Willow considered. “Because it’s kind. No one yells. When someone’s cake collapses, the others help. It’s the world we’re trying to build in here—a place where failure isn’t punished, just… redirected.” Aderes Quin Willow Ryder - Two Submissive Sluts...
Aderes felt her chest tighten. She hadn’t articulated it that way before, but Willow was right. Their whole dynamic was a Bake Off tent: measured risks, gentle feedback, and the understanding that a fallen cake was not a fallen person.

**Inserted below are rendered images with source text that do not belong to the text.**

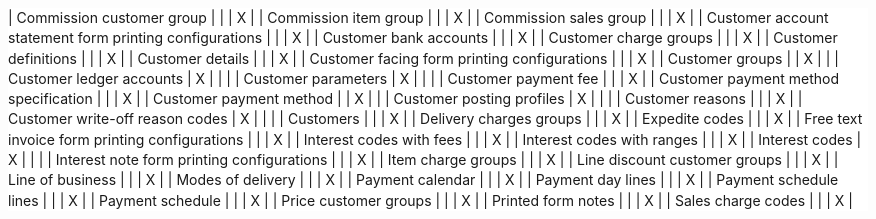 | Commission customer group                               |                     |                 | X           |
| Commission item group                                   |                     |                 | X           |
| Commission sales group                                  |                     |                 | X           |
| Customer account statement form printing configurations |                     |                 | X           |
| Customer bank accounts                                  |                     |                 | X           |
| Customer charge groups                                  |                     |                 | X           |
| Customer definitions                                    |                     |                 | X           |
| Customer details                                        |                     |                 | X           |
| Customer facing form printing configurations            |                     |                 | X           |
| Customer groups                                         |                     | X               |             |
| Customer ledger accounts                                | X                   |                 |             |
| Customer parameters                                     | X                   |                 |             |
| Customer payment fee                                    |                     |                 | X           |
| Customer payment method specification                   |                     |                 | X           |
| Customer payment method                                 |                     | X               |             |
| Customer posting profiles                               | X                   |                 |             |
| Customer reasons                                        |                     |                 | X           |
| Customer write-off reason codes                         | X                   |                 |             |
| Customers                                               |                     |                 | X           |
| Delivery charges groups                                 |                     |                 | X           |
| Expedite codes                                          |                     |                 | X           |
| Free text invoice form printing configurations          |                     |                 | X           |
| Interest codes with fees                                |                     |                 | X           |
| Interest codes with ranges                              |                     |                 | X           |
| Interest codes                                          | X                   |                 |             |
| Interest note form printing configurations              |                     |                 | X           |
| Item charge groups                                      |                     |                 | X           |
| Line discount customer groups                           |                     |                 | X           |
| Line of business                                        |                     |                 | X           |
| Modes of delivery                                       |                     |                 | X           |
| Payment calendar                                        |                     |                 | X           |
| Payment day lines                                       |                     |                 | X           |
| Payment schedule lines                                  |                     |                 | X           |
| Payment schedule                                        |                     |                 | X           |
| Price customer groups                                   |                     |                 | X           |
| Printed form notes                                      |                     |                 | X           |
| Sales charge codes                                      |                     |                 | X           | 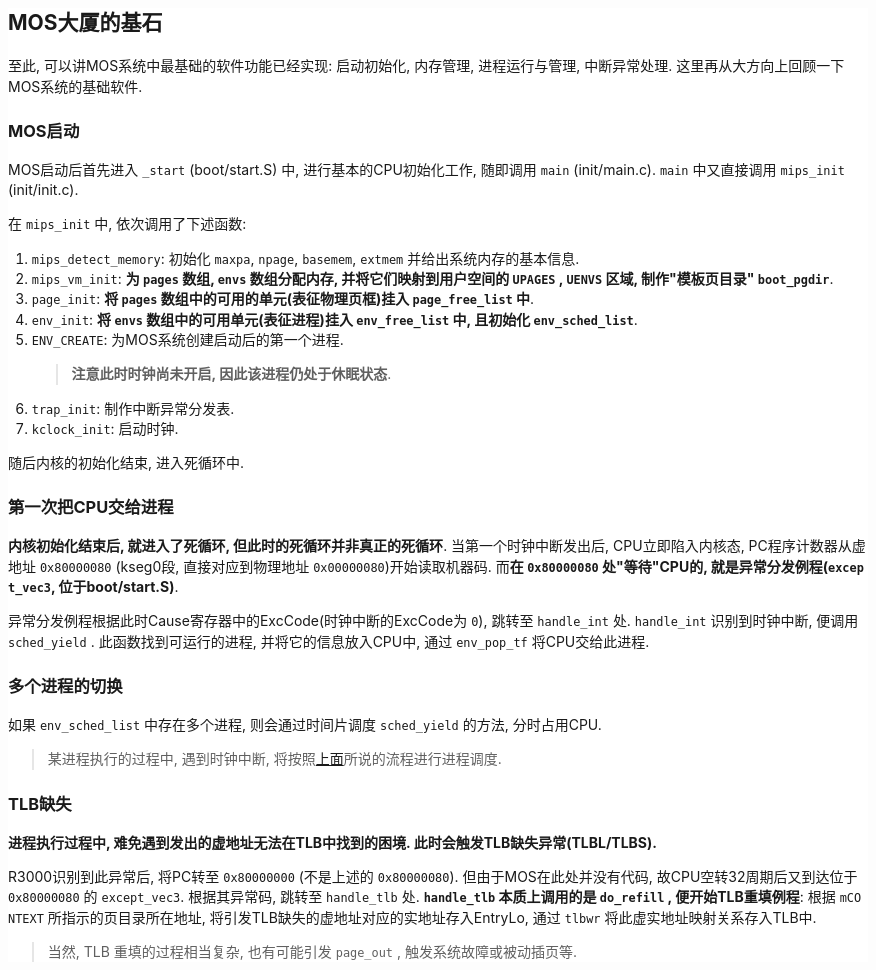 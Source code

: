## MOS大厦的基石

至此, 可以讲MOS系统中最基础的软件功能已经实现: 启动初始化, 内存管理, 进程运行与管理, 中断异常处理. 这里再从大方向上回顾一下MOS系统的基础软件.

### MOS启动

MOS启动后首先进入 `_start` (boot/start.S) 中, 进行基本的CPU初始化工作, 随即调用 `main` (init/main.c). `main` 中又直接调用 `mips_init` (init/init.c).

在 `mips_init` 中, 依次调用了下述函数:
1. `mips_detect_memory`: 初始化 `maxpa`, `npage`, `basemem`, `extmem` 并给出系统内存的基本信息.
2. `mips_vm_init`: **为 `pages` 数组, `envs` 数组分配内存, 并将它们映射到用户空间的 `UPAGES` , `UENVS` 区域, 制作"模板页目录" `boot_pgdir`**.
3. `page_init`: **将 `pages` 数组中的可用的单元(表征物理页框)挂入 `page_free_list` 中**.
4. `env_init`: **将 `envs` 数组中的可用单元(表征进程)挂入 `env_free_list` 中, 且初始化 `env_sched_list`**.
5. `ENV_CREATE`: 为MOS系统创建启动后的第一个进程.
   > **注意此时时钟尚未开启, 因此该进程仍处于休眠状态**.
6. `trap_init`: 制作中断异常分发表.
7. `kclock_init`: 启动时钟.

随后内核的初始化结束, 进入死循环中.

### 第一次把CPU交给进程

**内核初始化结束后, 就进入了死循环, 但此时的死循环并非真正的死循环**. 当第一个时钟中断发出后, CPU立即陷入内核态, PC程序计数器从虚地址 `0x80000080` (kseg0段, 直接对应到物理地址 `0x00000080`)开始读取机器码. 而**在 `0x80000080` 处"等待"CPU的, 就是异常分发例程(`except_vec3`, 位于boot/start.S)**.

异常分发例程根据此时Cause寄存器中的ExcCode(时钟中断的ExcCode为 `0`), 跳转至 `handle_int` 处. `handle_int` 识别到时钟中断, 便调用 `sched_yield` . 此函数找到可运行的进程, 并将它的信息放入CPU中, 通过 `env_pop_tf` 将CPU交给此进程.

### 多个进程的切换

如果 `env_sched_list` 中存在多个进程, 则会通过时间片调度 `sched_yield` 的方法, 分时占用CPU.

> 某进程执行的过程中, 遇到时钟中断, 将按照[上面](#第一次把cpu交给进程)所说的流程进行进程调度.

### TLB缺失

**进程执行过程中, 难免遇到发出的虚地址无法在TLB中找到的困境. 此时会触发TLB缺失异常(TLBL/TLBS).**

R3000识别到此异常后, 将PC转至 `0x80000000` (不是上述的 `0x80000080`). 但由于MOS在此处并没有代码, 故CPU空转32周期后又到达位于 `0x80000080` 的 `except_vec3`. 根据其异常码, 跳转至 `handle_tlb` 处. **`handle_tlb` 本质上调用的是 `do_refill` , 便开始TLB重填例程**: 根据 `mCONTEXT` 所指示的页目录所在地址, 将引发TLB缺失的虚地址对应的实地址存入EntryLo, 通过 `tlbwr` 将此虚实地址映射关系存入TLB中.

> 当然, TLB 重填的过程相当复杂, 也有可能引发 `page_out` , 触发系统故障或被动插页等.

“I love that you watch it with me,” Aderes corrected. “And that you let me sit on the floor between your knees while we do.” After the workshop, they walked home through the
“Good morning, my love,” Willow said, voice husky with sleep. She reached out and touched Aderes’s cheek. “Thank you for this.”
Willow stopped walking. They were under a streetlamp, the light catching the silver streak in Aderes’s hair. “You know that’s not ‘letting,’ right? That’s wanting. I want you there. Not because it’s a scene. Because it’s Tuesday, and you’re tired, and sitting on the floor helps you feel small in a way that helps you rest.” “Not with a ritual that feels like work
She didn’t speak. She just waited.
Aderes nodded, her throat thick. “I know. That’s the part I couldn’t have understood five years ago. That submission isn’t about the big gestures—the ropes and the titles and the dramatic kneeling. It’s about the quiet multiplication of small, chosen moments. Tea in the morning. A hand on the back of my neck while we watch TV. You remembering that I don’t like the crumbly part of the banana bread, so you give me the middle slice.”
“I liked today,” she said. “The tea. The workshop. Even the part where you made me watch that terrible reality show about tiny houses.”